NIST’s dog nose research started as a side project to track the movement of vapor—potentially carrying explosives or narcotics. “We built an artificial dog nose that sniffed like a real dog and began flow visualization experiments in our schlieren optical system,” Staymates says, referring to a device that can visually render variation in air temperature and density.
The researchers will soon print their best dog nose yet with the Connex500 3-D printer the agency bought in August for $228,977. The machine can print multiple substances, such as the hard and soft parts of the model nose, into one object.
The artificial noses aren’t used at security checkpoints. “This is strictly a research tool,” Staymates says.
-Rebecca Carroll
Feel Well, Work Well?
Consultant helps agencies align employees’ mood with the mission.
Managers worried about disengaged staffers have a new remedy on offer. The General Services Administration has booked the Ken Blanchard Companies—founded by the author of The One Minute Manager —to deliver Employee Work Passion Assessments to any agencies feeling the need.
Unveiled in October to several dozen federal employees at Washington’s City Club, the new tool updates Blanchard’s long-standing situational leadership development system with onsite coaching and employee surveys designed to dovetail with President Obama’s management agenda.
The federal government loses 19,000 work years annually due to sick days, according to the company’s literature, which cites 35 years’ experience with corporations like Nissan, Johnson & Johnson and Nike as well federal customers ranging from the CIA to the Marines to the Food and Drug Administration. Workshop surveys measuring 12 engagement factors—among them “task variety”—have shown retention increasing 17 percent, turnover cut by 28 percent and productivity rising 10 percent, the sales team noted.
In a nutshell, improving engagement means awakening employees to what they can gain from autonomy, according to the Blanchard group. “Motivation is a skill that can be taught and nurtured. But the new F-word in business and government is ‘feelings,’ ” said motivational speaker and author Susan Fowler, adding that too many employees are feeling insecure.
Disengagement, added Bob Freytag, a senior partner at Blanchard, comes from “worry about being judged and seeming needy, which keeps people from asking leaders for what they need and discussing goals.” An optimally motivating workplace offers employees a “sense of well-being aligned with the mission,” which promotes above-average work, discretionary effort and good citizenship, he said.

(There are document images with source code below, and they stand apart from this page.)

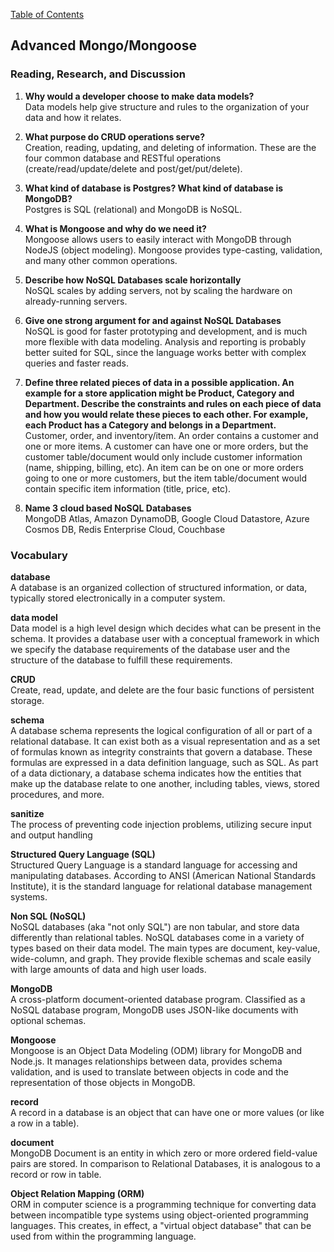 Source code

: [Table of Contents](https://github.com/logantscott/june2020_reading)

## Advanced Mongo/Mongoose

### Reading, Research, and Discussion
1. **Why would a developer choose to make data models?**  
Data models help give structure and rules to the organization of your data and how it relates. 

1. **What purpose do CRUD operations serve?**  
Creation, reading, updating, and deleting of information. These are the four common database and RESTful operations (create/read/update/delete and post/get/put/delete). 

1. **What kind of database is Postgres? What kind of database is MongoDB?**  
Postgres is SQL (relational) and MongoDB is NoSQL.

1. **What is Mongoose and why do we need it?**  
Mongoose allows users to easily interact with MongoDB through NodeJS (object modeling). Mongoose provides type-casting, validation, and many other common operations.

1. **Describe how NoSQL Databases scale horizontally**  
NoSQL scales by adding servers, not by scaling the hardware on already-running servers. 

1. **Give one strong argument for and against NoSQL Databases**  
NoSQL is good for faster prototyping and development, and is much more flexible with data modeling. Analysis and reporting is probably better suited for SQL, since the language works better with complex queries and faster reads.

1. **Define three related pieces of data in a possible application. An example for a store application might be Product, Category and Department. Describe the constraints and rules on each piece of data and how you would relate these pieces to each other. For example, each Product has a Category and belongs in a Department.**  
Customer, order, and inventory/item. An order contains a customer and one or more items. A customer can have one or more orders, but the customer table/document would only include customer information (name, shipping, billing, etc). An item can be on one or more orders going to one or more customers, but the item table/document would contain specific item information (title, price, etc). 

1. **Name 3 cloud based NoSQL Databases**  
MongoDB Atlas, Amazon DynamoDB, Google Cloud Datastore, Azure Cosmos DB, Redis Enterprise Cloud, Couchbase


### Vocabulary
**database**  
A database is an organized collection of structured information, or data, typically stored electronically in a computer system.

**data model**  
Data model is a high level design which decides what can be present in the schema. It provides a database user with a conceptual framework in which we specify the database requirements of the database user and the structure of the database to fulfill these requirements.

**CRUD**  
Create, read, update, and delete are the four basic functions of persistent storage.

**schema**  
A database schema represents the logical configuration of all or part of a relational database. It can exist both as a visual representation and as a set of formulas known as integrity constraints that govern a database. These formulas are expressed in a data definition language, such as SQL. As part of a data dictionary, a database schema indicates how the entities that make up the database relate to one another, including tables, views, stored procedures, and more. 

**sanitize**  
The process of preventing code injection problems, utilizing secure input and output handling

**Structured Query Language (SQL)**  
Structured Query Language is a standard language for accessing and manipulating databases. According to ANSI (American National Standards Institute), it is the standard language for relational database management systems.

**Non SQL (NoSQL)**  
NoSQL databases (aka "not only SQL") are non tabular, and store data differently than relational tables. NoSQL databases come in a variety of types based on their data model. The main types are document, key-value, wide-column, and graph. They provide flexible schemas and scale easily with large amounts of data and high user loads.

**MongoDB**  
A cross-platform document-oriented database program. Classified as a NoSQL database program, MongoDB uses JSON-like documents with optional schemas.

**Mongoose**  
Mongoose is an Object Data Modeling (ODM) library for MongoDB and Node.js. It manages relationships between data, provides schema validation, and is used to translate between objects in code and the representation of those objects in MongoDB.

**record**  
A record in a database is an object that can have one or more values (or like a row in a table).

**document**  
MongoDB Document is an entity in which zero or more ordered field-value pairs are stored. In comparison to Relational Databases, it is analogous to a record or row in table.

**Object Relation Mapping (ORM)**  
ORM in computer science is a programming technique for converting data between incompatible type systems using object-oriented programming languages. This creates, in effect, a "virtual object database" that can be used from within the programming language.

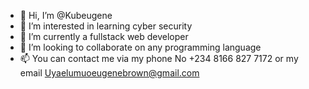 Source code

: - 👋 Hi, I’m @Kubeugene
- 👀 I’m interested in learning cyber security 
- 🌱 I’m currently a fullstack web developer 
- 💞️ I’m looking to collaborate 
on any programming language 
- 📫 You can contact me via my phone
No +234 8166 827 7172 or my email
Uyaelumuoeugenebrown@gmail.com

<!---
Kubeugene/Kubeugene is a ✨ special ✨ repository because its `README.md` (this file) appears on your GitHub profile.
You can click the Preview link to take a look at your changes.
--->
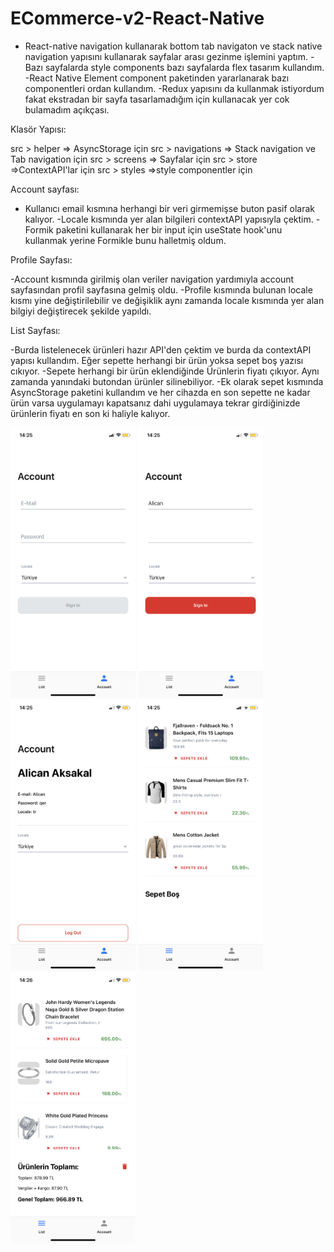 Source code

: # ECommerce-v2-React-Native
- React-native navigation kullanarak bottom tab navigaton ve stack native navigation yapısını kullanarak sayfalar arası gezinme işlemini yaptım.
-Bazı sayfalarda style components bazı sayfalarda flex tasarım kullandım.
-React Native Element component paketinden yararlanarak bazı componentleri ordan kullandım.
-Redux yapısını da kullanmak istiyordum fakat ekstradan bir sayfa tasarlamadığım için kullanacak yer cok bulamadım açıkçası.

Klasör Yapısı:

src > helper  => AsyncStorage için
src > navigations => Stack navigation ve Tab navigation için
src > screens => Sayfalar için
src > store =>ContextAPI'lar için
src > styles =>style componentler için


Account sayfası:

- Kullanıcı email kısmına herhangi bir veri girmemişse buton pasif olarak kalıyor.
-Locale kısmında yer alan bilgileri contextAPI yapısıyla çektim.
-Formik paketini kullanarak her bir input için useState hook'unu kullanmak yerine Formikle bunu halletmiş oldum.

Profile Sayfası:

-Account kısmında girilmiş olan veriler navigation yardımıyla account sayfasından profil sayfasına gelmiş oldu.
-Profile kısmında bulunan locale kısmı yine değiştirilebilir ve değişiklik aynı zamanda locale kısmında yer alan bilgiyi değiştirecek şekilde yapıldı.

List Sayfası:

-Burda listelenecek ürünleri hazır API'den çektim ve burda da contextAPI yapısı kullandım. Eğer sepette herhangi bir ürün yoksa sepet boş yazısı cıkıyor.
-Sepete herhangi bir ürün eklendiğinde Ürünlerin fiyatı çıkıyor. Aynı zamanda yanındaki butondan ürünler silinebiliyor.
-Ek olarak sepet kısmında AsyncStorage paketini kullandım ve her cihazda en son sepette ne kadar ürün varsa uygulamayı kapatsanız dahi uygulamaya tekrar girdiğinizde ürünlerin fiyatı en son ki haliyle kalıyor.



<img src="https://github.com/a-aksakal/ECommerce-v2-React-Native/blob/main/ScreenShots/AccountDisabledButton.PNG" alt="a" width="200"/>
<img src="https://github.com/a-aksakal/ECommerce-v2-React-Native/blob/main/ScreenShots/AccountFillText.PNG" alt="a" width="200"/>
<img src="https://github.com/a-aksakal/ECommerce-v2-React-Native/blob/main/ScreenShots/Account.PNG" alt="a" width="200"/>
<img src="https://github.com/a-aksakal/ECommerce-v2-React-Native/blob/main/ScreenShots/EmptyCart.PNG" alt="a" width="200"/>
<img src="https://github.com/a-aksakal/ECommerce-v2-React-Native/blob/main/ScreenShots/Home%26Cart.PNG" alt="a" width="200"/>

Blanchard licenses cost $60 per person annually for federal agencies with fewer than 25,000 employees and $45 for those with more.
- Charles S. Clark
Money to Burn
Agencies on average spend 4.9 times more in the fiscal year’s final week than they do in a typical week, according to a report examining 14.6 million federal contracts from 2004 to 2009. The last-minute spending surge was more modest at the Justice Department, which has special authority to roll over up to 4 percent of budget for information technology projects. The authors suggest allowing some rollover of excess funds into the next budget year would allow agencies to spend more wisely.